Fun times at the yard: Dodgers win; Clayton Kershaw ejected

Share

This article was originally on a blog post platform and may be missing photos, graphics or links. See About archive blog posts.


Dodger Stadium finally showed some real life Wednesday night. Unfortunately for the Dodgers, it was directed at an umpire.

The boos and jeers descended upon home plate umpire Bill Welke after he had the nerve to eject Clayton Kershaw in the sixth inning when he hit the Dodgers’ new public enemy No. 1, Gerardo Parra on his right elbow.

Advertisement

Boom! Welke ejected Kershaw almost before the pitch ricocheted off Parra’s elbow. At the time, Kershaw was working on a one-hit shutout, the only hit a double by Parra in the third.

The Dodgers ultimately held on for a 3-2 victory, staving off elimination from the National League West race for at least another day, though the night’s focus was all on Kershaw.

Kershaw went long enough to earn the win and raise his record to 19-5, which could only help his Cy Young chances, though if the ejection brings a suspension, that could only hurt.

It wasn’t like Kershaw went head-hunting, though the pitch did sail just a tad too far inside. I’m not thinking it upset Kershaw’s teammates any.

The night’s genesis actually started Tuesday in a one-run game in which Parra thought reliever Hong-Chih Kuo had thrown at his head, apparently in retaliation for a homer Parra had hit off him earlier this season. Parra stared at Kuo and grabbed his crotch. Kuo stared right back, hardly appearing contrite. So when Parra then hit a solo home run off Kuo, he made sure to hang around awhile at the plate to admire it. Which brought the wrath of the Dodgers bench.

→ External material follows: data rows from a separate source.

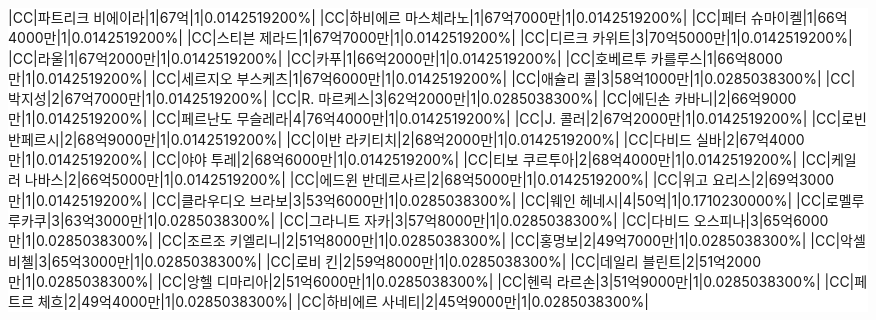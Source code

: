 |CC|파트리크 비에이라|1|67억|1|0.0142519200%|
|CC|하비에르 마스체라노|1|67억7000만|1|0.0142519200%|
|CC|페터 슈마이켈|1|66억4000만|1|0.0142519200%|
|CC|스티븐 제라드|1|67억7000만|1|0.0142519200%|
|CC|디르크 카위트|3|70억5000만|1|0.0142519200%|
|CC|라울|1|67억2000만|1|0.0142519200%|
|CC|카푸|1|66억2000만|1|0.0142519200%|
|CC|호베르투 카를루스|1|66억8000만|1|0.0142519200%|
|CC|세르지오 부스케츠|1|67억6000만|1|0.0142519200%|
|CC|애슐리 콜|3|58억1000만|1|0.0285038300%|
|CC|박지성|2|67억7000만|1|0.0142519200%|
|CC|R. 마르케스|3|62억2000만|1|0.0285038300%|
|CC|에딘손 카바니|2|66억9000만|1|0.0142519200%|
|CC|페르난도 무슬레라|4|76억4000만|1|0.0142519200%|
|CC|J. 콜러|2|67억2000만|1|0.0142519200%|
|CC|로빈 반페르시|2|68억9000만|1|0.0142519200%|
|CC|이반 라키티치|2|68억2000만|1|0.0142519200%|
|CC|다비드 실바|2|67억4000만|1|0.0142519200%|
|CC|야야 투레|2|68억6000만|1|0.0142519200%|
|CC|티보 쿠르투아|2|68억4000만|1|0.0142519200%|
|CC|케일러 나바스|2|66억5000만|1|0.0142519200%|
|CC|에드윈 반데르사르|2|68억5000만|1|0.0142519200%|
|CC|위고 요리스|2|69억3000만|1|0.0142519200%|
|CC|클라우디오 브라보|3|53억6000만|1|0.0285038300%|
|CC|웨인 헤네시|4|50억|1|0.1710230000%|
|CC|로멜루 루카쿠|3|63억3000만|1|0.0285038300%|
|CC|그라니트 자카|3|57억8000만|1|0.0285038300%|
|CC|다비드 오스피나|3|65억6000만|1|0.0285038300%|
|CC|조르조 키엘리니|2|51억8000만|1|0.0285038300%|
|CC|홍명보|2|49억7000만|1|0.0285038300%|
|CC|악셀 비첼|3|65억3000만|1|0.0285038300%|
|CC|로비 킨|2|59억8000만|1|0.0285038300%|
|CC|데일리 블린트|2|51억2000만|1|0.0285038300%|
|CC|앙헬 디마리아|2|51억6000만|1|0.0285038300%|
|CC|헨릭 라르손|3|51억9000만|1|0.0285038300%|
|CC|페트르 체흐|2|49억4000만|1|0.0285038300%|
|CC|하비에르 사네티|2|45억9000만|1|0.0285038300%|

As Parra circled third on his home run trot, several Dodgers yelled at him, particularly Kershaw who seemed to be mentioning something about the next night.

Advertisement

So Welke was hardly in a forgiving mood. Dodgers Manager Don Mattingly argued vehemently, and soon enough, he was ejected too.

Josh Lindblom took over for Kershaw. When a foul tip got past catcher Rod Barajas and hit Welke in the right shoulder, it drew the biggest cheers of the night.

The Dodgers had taken a 2-0 lead in the first on RBI singles by Matt Kemp and Jerry Sands.

The Diamondbacks got their run in the top of the eighth after Sands misplayed a Ryan Roberts hit into a double. He ultimately scored on a groundout. The Dodgers got it back in the eighth. After Kemp was backed off the plate by Ryan Cook, he walked, stole second and scored on an Aaron Miles single for what proved the winning run.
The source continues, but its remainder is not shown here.